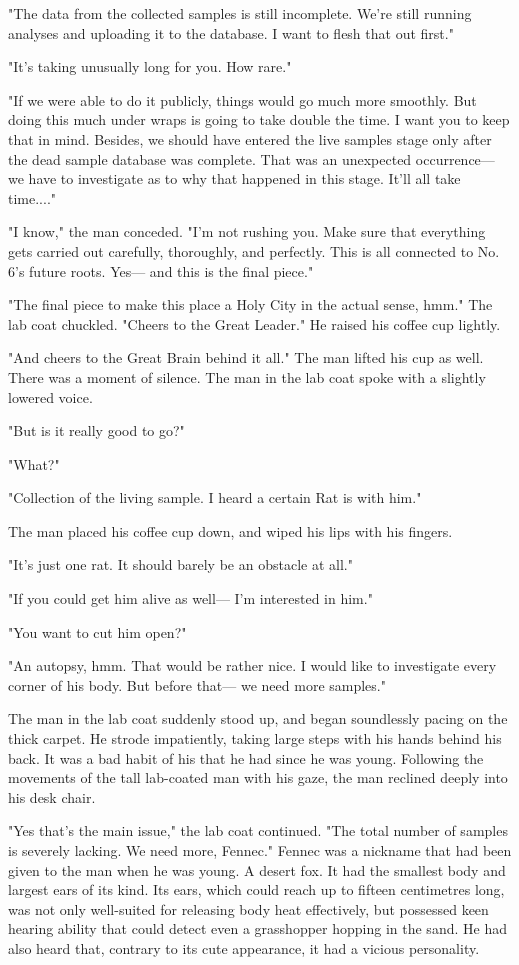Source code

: "The data from the collected samples is still incomplete. We're still
running analyses and uploading it to the database. I want to flesh that
out first."

"It's taking unusually long for you. How rare."

"If we were able to do it publicly, things would go much more smoothly.
But doing this much under wraps is going to take double the time. I want
you to keep that in mind. Besides, we should have entered the live
samples stage only after the dead sample database was complete. That was
an unexpected occurrence--- we have to investigate as to why that happened
in this stage. It'll all take time...."

"I know," the man conceded. "I'm not rushing you. Make sure that
everything gets carried out carefully, thoroughly, and perfectly. This
is all connected to No. 6's future roots. Yes--- and this is the final
piece."

"The final piece to make this place a Holy City in the actual sense,
hmm." The lab coat chuckled. "Cheers to the Great Leader." He raised his
coffee cup lightly.

"And cheers to the Great Brain behind it all." The man lifted his cup as
well. There was a moment of silence. The man in the lab coat spoke with
a slightly lowered voice.

"But is it really good to go?"

"What?"

"Collection of the living sample. I heard a certain Rat is with him."

The man placed his coffee cup down, and wiped his lips with his fingers.

"It's just one rat. It should barely be an obstacle at all."

"If you could get him alive as well--- I'm interested in him."

"You want to cut him open?"

"An autopsy, hmm. That would be rather nice. I would like to investigate
every corner of his body. But before that--- we need more samples."

The man in the lab coat suddenly stood up, and began soundlessly pacing
on the thick carpet. He strode impatiently, taking large steps with his
hands behind his back. It was a bad habit of his that he had since he
was young. Following the movements of the tall lab-coated man with his
gaze, the man reclined deeply into his desk chair.

"Yes that's the main issue," the lab coat continued. "The total number
of samples is severely lacking. We need more, Fennec." Fennec was a
nickname that had been given to the man when he was young. A desert fox.
It had the smallest body and largest ears of its kind. Its ears, which
could reach up to fifteen centimetres long, was not only well-suited for
releasing body heat effectively, but possessed keen hearing ability that
could detect even a grasshopper hopping in the sand. He had also heard
that, contrary to its cute appearance, it had a vicious personality.

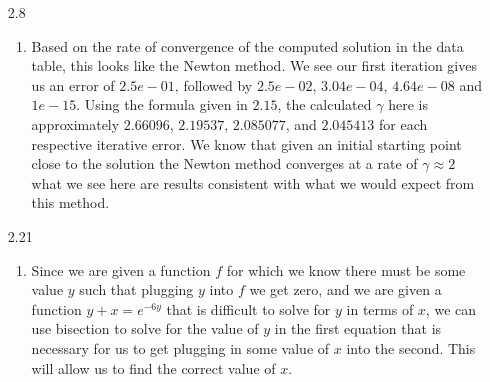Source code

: \documentclass[11pt,a4paper]{article}
\begin{document}
\begin{itemize}
\begin{enumerate} [label={\alph*)}]
					\item Using Newton's method, we similarly solve in terms of $x$ in order to get our equation into a form in which we can differentiate it. Newton's method follows the form:
					$$x_{i+1} = x_i - \frac{f(x_i)}{f'(x_i)}$$
					Following this, we can substitute out equation into $f$ and its calculated derivative into $f'$ and calculate the next value of $x$. For example, using the function given in the problem, starting with $\alpha=36$ and $x=5$ we could iterate through and solve as follows:
					$$\begin{array}{c|c}
						x & error \\ \hline
						5 & 11 \\
						6.100000000000000e+00 & -1.209999999999994e+00 \\
						6.000819672131148e+00 & -9.836737436181409e-03 \\
						6.000000055980886e+00 &  -6.717706284575797e-07 \\
						6.000000000000001e+00 & -1.421085471520200e-14 \\
						6 & 0
					\end{array}$$
				\end{enumerate}
				See below for the MATLAB script used to generate this example:
				\begin{lstlisting}
function [output] = ch2q6(x0,alpha)
tol = 1e-16;
error = 1e10;
x = x0;
while abs(error) > tol
    f = x^2 - alpha;
    fp = 2*x;
    x = x - (f / fp);
    error = 0 - (x^2 - alpha)
end
output = x;
end
				\end{lstlisting}
			\item[2.8]
				\begin{enumerate} [label={\alph*)}]
					\item Based on the rate of convergence of the computed solution in the data table, this looks like the Newton method. We see our first iteration gives us an error of $2.5e-01$, followed by $2.5e-02$, $3.04e-04$, $4.64e-08$ and $1e-15$. Using the formula given in $2.15$, the calculated $\gamma$ here is approximately $2.66096$, $2.19537$, $2.085077$, and $2.045413$ for each respective iterative error. We know that given an initial starting point close to the solution the Newton method converges at a rate of $\gamma\approx2$ what we see here are results consistent with what we would expect from this method.
				\end{enumerate}
			\item[2.21]
				\begin{enumerate} [label={\alph*)}]
					\item Since we are given a function $f$ for which we know there must be some value $y$ such that plugging $y$ into $f$ we get zero, and we are given a function $y+x=e^{-6y}$ that is difficult to solve for $y$ in terms of $x$, we can use bisection to solve for the value of $y$ in the first equation that is necessary for us to get plugging in some value of $x$ into the second. This will allow us to find the correct value of $x$.
					

\end{enumerate}
\end{itemize}
\end{document}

------------------------------------------------------------

Here the job is to print the data above exactly, except for any pictures.

Source code

: "The data from the collected samples is still incomplete. We're still
running analyses and uploading it to the database. I want to flesh that
out first."

"It's taking unusually long for you. How rare."

"If we were able to do it publicly, things would go much more smoothly.
But doing this much under wraps is going to take double the time. I want
you to keep that in mind. Besides, we should have entered the live
samples stage only after the dead sample database was complete. That was
an unexpected occurrence--- we have to investigate as to why that happened
in this stage. It'll all take time...."

"I know," the man conceded. "I'm not rushing you. Make sure that
everything gets carried out carefully, thoroughly, and perfectly. This
is all connected to No. 6's future roots. Yes--- and this is the final
piece."

"The final piece to make this place a Holy City in the actual sense,
hmm." The lab coat chuckled. "Cheers to the Great Leader." He raised his
coffee cup lightly.

"And cheers to the Great Brain behind it all." The man lifted his cup as
well. There was a moment of silence. The man in the lab coat spoke with
a slightly lowered voice.

"But is it really good to go?"

"What?"

"Collection of the living sample. I heard a certain Rat is with him."

The man placed his coffee cup down, and wiped his lips with his fingers.

"It's just one rat. It should barely be an obstacle at all."

"If you could get him alive as well--- I'm interested in him."

"You want to cut him open?"

"An autopsy, hmm. That would be rather nice. I would like to investigate
every corner of his body. But before that--- we need more samples."

The man in the lab coat suddenly stood up, and began soundlessly pacing
on the thick carpet. He strode impatiently, taking large steps with his
hands behind his back. It was a bad habit of his that he had since he
was young. Following the movements of the tall lab-coated man with his
gaze, the man reclined deeply into his desk chair.

"Yes that's the main issue," the lab coat continued. "The total number
of samples is severely lacking. We need more, Fennec." Fennec was a
nickname that had been given to the man when he was young. A desert fox.
It had the smallest body and largest ears of its kind. Its ears, which
could reach up to fifteen centimetres long, was not only well-suited for
releasing body heat effectively, but possessed keen hearing ability that
could detect even a grasshopper hopping in the sand. He had also heard
that, contrary to its cute appearance, it had a vicious personality.

Source code

: \documentclass[11pt,a4paper]{article}
\begin{document}
\begin{itemize}
\begin{enumerate} [label={\alph*)}]
					\item Using Newton's method, we similarly solve in terms of $x$ in order to get our equation into a form in which we can differentiate it. Newton's method follows the form:
					$$x_{i+1} = x_i - \frac{f(x_i)}{f'(x_i)}$$
					Following this, we can substitute out equation into $f$ and its calculated derivative into $f'$ and calculate the next value of $x$. For example, using the function given in the problem, starting with $\alpha=36$ and $x=5$ we could iterate through and solve as follows:
					$$\begin{array}{c|c}
						x & error \\ \hline
						5 & 11 \\
						6.100000000000000e+00 & -1.209999999999994e+00 \\
						6.000819672131148e+00 & -9.836737436181409e-03 \\
						6.000000055980886e+00 &  -6.717706284575797e-07 \\
						6.000000000000001e+00 & -1.421085471520200e-14 \\
						6 & 0
					\end{array}$$
				\end{enumerate}
				See below for the MATLAB script used to generate this example:
				\begin{lstlisting}
function [output] = ch2q6(x0,alpha)
tol = 1e-16;
error = 1e10;
x = x0;
while abs(error) > tol
    f = x^2 - alpha;
    fp = 2*x;
    x = x - (f / fp);
    error = 0 - (x^2 - alpha)
end
output = x;
end
				\end{lstlisting}
			\item[2.8]
				\begin{enumerate} [label={\alph*)}]
					\item Based on the rate of convergence of the computed solution in the data table, this looks like the Newton method. We see our first iteration gives us an error of $2.5e-01$, followed by $2.5e-02$, $3.04e-04$, $4.64e-08$ and $1e-15$. Using the formula given in $2.15$, the calculated $\gamma$ here is approximately $2.66096$, $2.19537$, $2.085077$, and $2.045413$ for each respective iterative error. We know that given an initial starting point close to the solution the Newton method converges at a rate of $\gamma\approx2$ what we see here are results consistent with what we would expect from this method.
				\end{enumerate}
			\item[2.21]
				\begin{enumerate} [label={\alph*)}]
					\item Since we are given a function $f$ for which we know there must be some value $y$ such that plugging $y$ into $f$ we get zero, and we are given a function $y+x=e^{-6y}$ that is difficult to solve for $y$ in terms of $x$, we can use bisection to solve for the value of $y$ in the first equation that is necessary for us to get plugging in some value of $x$ into the second. This will allow us to find the correct value of $x$.
					

\end{enumerate}
\end{itemize}
\end{document}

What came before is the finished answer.